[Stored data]

>>

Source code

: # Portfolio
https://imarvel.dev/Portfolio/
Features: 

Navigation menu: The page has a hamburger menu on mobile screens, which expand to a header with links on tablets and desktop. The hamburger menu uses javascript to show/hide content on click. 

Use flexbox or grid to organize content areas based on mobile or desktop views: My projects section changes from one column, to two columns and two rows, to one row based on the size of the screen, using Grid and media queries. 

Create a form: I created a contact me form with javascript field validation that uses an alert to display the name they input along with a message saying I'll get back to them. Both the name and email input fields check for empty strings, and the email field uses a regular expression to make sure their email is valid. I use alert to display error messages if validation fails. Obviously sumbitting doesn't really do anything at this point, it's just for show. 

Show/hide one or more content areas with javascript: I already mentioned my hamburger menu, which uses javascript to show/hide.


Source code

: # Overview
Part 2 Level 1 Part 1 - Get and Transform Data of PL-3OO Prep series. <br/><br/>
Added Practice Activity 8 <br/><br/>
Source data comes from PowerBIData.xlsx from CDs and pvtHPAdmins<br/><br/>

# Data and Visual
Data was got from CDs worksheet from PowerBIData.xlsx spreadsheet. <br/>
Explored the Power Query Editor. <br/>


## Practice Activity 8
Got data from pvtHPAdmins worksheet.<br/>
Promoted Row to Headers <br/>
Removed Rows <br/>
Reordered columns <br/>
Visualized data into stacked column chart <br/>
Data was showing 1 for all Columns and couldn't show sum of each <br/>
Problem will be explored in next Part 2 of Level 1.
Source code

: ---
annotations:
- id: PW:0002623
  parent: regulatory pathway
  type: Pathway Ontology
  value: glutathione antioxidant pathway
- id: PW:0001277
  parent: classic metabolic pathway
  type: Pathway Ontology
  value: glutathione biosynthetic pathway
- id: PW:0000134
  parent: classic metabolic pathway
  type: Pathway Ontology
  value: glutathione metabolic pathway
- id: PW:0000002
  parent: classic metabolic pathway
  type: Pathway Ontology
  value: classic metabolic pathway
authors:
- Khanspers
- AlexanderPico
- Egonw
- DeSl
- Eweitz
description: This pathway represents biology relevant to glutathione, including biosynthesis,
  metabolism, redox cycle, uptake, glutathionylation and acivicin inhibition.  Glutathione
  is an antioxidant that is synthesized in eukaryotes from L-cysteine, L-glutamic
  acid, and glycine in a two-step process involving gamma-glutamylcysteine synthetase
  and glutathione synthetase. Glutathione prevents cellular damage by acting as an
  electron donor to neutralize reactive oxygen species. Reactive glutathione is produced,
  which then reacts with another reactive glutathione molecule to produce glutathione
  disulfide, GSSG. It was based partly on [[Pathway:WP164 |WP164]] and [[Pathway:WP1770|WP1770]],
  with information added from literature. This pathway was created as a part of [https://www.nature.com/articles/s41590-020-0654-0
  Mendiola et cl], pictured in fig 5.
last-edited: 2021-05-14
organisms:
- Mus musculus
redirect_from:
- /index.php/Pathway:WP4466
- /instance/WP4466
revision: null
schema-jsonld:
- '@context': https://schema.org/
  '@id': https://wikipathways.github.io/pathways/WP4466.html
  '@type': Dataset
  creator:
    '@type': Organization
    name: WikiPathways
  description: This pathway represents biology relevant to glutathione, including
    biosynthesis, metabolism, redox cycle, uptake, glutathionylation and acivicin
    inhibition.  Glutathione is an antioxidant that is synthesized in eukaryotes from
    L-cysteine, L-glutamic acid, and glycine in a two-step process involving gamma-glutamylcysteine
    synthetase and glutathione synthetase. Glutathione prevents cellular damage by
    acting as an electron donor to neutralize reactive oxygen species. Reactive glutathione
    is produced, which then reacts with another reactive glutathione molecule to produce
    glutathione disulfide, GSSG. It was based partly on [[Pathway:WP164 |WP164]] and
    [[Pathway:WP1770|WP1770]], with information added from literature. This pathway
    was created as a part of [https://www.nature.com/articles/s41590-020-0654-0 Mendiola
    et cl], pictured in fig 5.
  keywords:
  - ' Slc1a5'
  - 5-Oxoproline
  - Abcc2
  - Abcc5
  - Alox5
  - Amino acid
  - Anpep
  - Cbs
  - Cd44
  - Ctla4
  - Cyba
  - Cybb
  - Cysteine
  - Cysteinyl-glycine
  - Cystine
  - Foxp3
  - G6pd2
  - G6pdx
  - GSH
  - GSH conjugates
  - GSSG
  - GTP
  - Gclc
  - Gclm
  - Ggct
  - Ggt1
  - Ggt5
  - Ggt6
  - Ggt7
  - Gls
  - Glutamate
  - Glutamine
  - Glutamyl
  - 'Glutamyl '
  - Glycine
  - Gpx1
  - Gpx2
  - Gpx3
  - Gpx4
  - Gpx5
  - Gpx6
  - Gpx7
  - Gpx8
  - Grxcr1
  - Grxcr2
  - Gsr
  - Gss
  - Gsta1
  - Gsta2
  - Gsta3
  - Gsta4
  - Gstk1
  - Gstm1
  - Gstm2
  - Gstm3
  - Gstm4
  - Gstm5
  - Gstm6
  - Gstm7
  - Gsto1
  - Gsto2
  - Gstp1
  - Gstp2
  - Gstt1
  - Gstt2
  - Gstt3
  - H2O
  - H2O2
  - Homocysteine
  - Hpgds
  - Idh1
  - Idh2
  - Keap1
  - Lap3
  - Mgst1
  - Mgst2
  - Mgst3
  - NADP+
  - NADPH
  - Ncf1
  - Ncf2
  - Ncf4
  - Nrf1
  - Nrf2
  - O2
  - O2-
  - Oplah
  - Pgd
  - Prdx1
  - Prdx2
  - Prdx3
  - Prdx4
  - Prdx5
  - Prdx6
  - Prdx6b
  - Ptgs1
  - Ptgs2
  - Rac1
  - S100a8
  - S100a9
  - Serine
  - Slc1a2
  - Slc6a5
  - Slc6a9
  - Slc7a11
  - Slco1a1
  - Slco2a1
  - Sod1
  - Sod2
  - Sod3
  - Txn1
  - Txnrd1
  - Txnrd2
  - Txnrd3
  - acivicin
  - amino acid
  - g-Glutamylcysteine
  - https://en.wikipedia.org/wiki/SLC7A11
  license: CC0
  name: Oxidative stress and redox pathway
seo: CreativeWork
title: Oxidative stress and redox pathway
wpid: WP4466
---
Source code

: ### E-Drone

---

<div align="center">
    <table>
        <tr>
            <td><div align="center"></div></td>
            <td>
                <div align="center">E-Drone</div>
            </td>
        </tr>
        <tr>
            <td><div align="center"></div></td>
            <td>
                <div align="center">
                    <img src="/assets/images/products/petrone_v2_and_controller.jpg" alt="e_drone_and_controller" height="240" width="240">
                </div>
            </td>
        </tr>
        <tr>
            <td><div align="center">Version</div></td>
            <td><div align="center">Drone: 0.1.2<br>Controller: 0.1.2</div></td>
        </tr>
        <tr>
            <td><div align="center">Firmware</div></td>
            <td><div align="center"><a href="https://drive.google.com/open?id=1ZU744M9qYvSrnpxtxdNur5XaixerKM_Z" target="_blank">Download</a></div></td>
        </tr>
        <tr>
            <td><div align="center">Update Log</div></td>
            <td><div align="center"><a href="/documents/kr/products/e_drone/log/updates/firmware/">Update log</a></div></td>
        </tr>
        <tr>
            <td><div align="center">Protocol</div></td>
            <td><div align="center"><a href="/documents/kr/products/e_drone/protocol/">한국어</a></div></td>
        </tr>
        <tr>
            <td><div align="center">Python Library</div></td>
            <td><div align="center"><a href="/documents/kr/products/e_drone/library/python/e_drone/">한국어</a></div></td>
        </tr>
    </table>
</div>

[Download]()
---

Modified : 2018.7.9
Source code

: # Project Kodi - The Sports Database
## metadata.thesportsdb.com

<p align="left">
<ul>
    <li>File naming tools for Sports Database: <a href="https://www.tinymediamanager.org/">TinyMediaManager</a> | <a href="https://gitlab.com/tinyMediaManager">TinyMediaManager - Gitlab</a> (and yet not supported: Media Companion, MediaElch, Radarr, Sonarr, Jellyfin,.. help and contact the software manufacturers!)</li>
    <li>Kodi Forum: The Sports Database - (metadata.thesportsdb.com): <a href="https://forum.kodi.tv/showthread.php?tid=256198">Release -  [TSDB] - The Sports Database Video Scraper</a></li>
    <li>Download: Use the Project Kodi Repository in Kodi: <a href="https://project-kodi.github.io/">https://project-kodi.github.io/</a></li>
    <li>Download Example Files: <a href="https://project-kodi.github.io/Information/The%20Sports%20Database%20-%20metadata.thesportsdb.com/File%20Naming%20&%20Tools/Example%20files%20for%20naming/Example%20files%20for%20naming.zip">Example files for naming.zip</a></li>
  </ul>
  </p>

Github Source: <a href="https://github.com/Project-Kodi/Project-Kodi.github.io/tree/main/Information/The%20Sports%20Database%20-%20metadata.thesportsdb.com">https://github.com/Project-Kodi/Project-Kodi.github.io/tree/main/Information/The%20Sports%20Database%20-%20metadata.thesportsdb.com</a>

<<

# [Your objective]
Of the lines above, copy each one that contains the word "name".

# [Written solution]
Create a form: I created a contact me form with javascript field validation that uses an alert to display the name they input along with a message saying I'll get back to them. Both the name and email input fields check for empty strings, and the email field uses a regular expression to make sure their email is valid. I use alert to display error messages if validation fails. Obviously sumbitting doesn't really do anything at this point, it's just for show. 
    name: WikiPathways
  name: Oxidative stress and redox pathway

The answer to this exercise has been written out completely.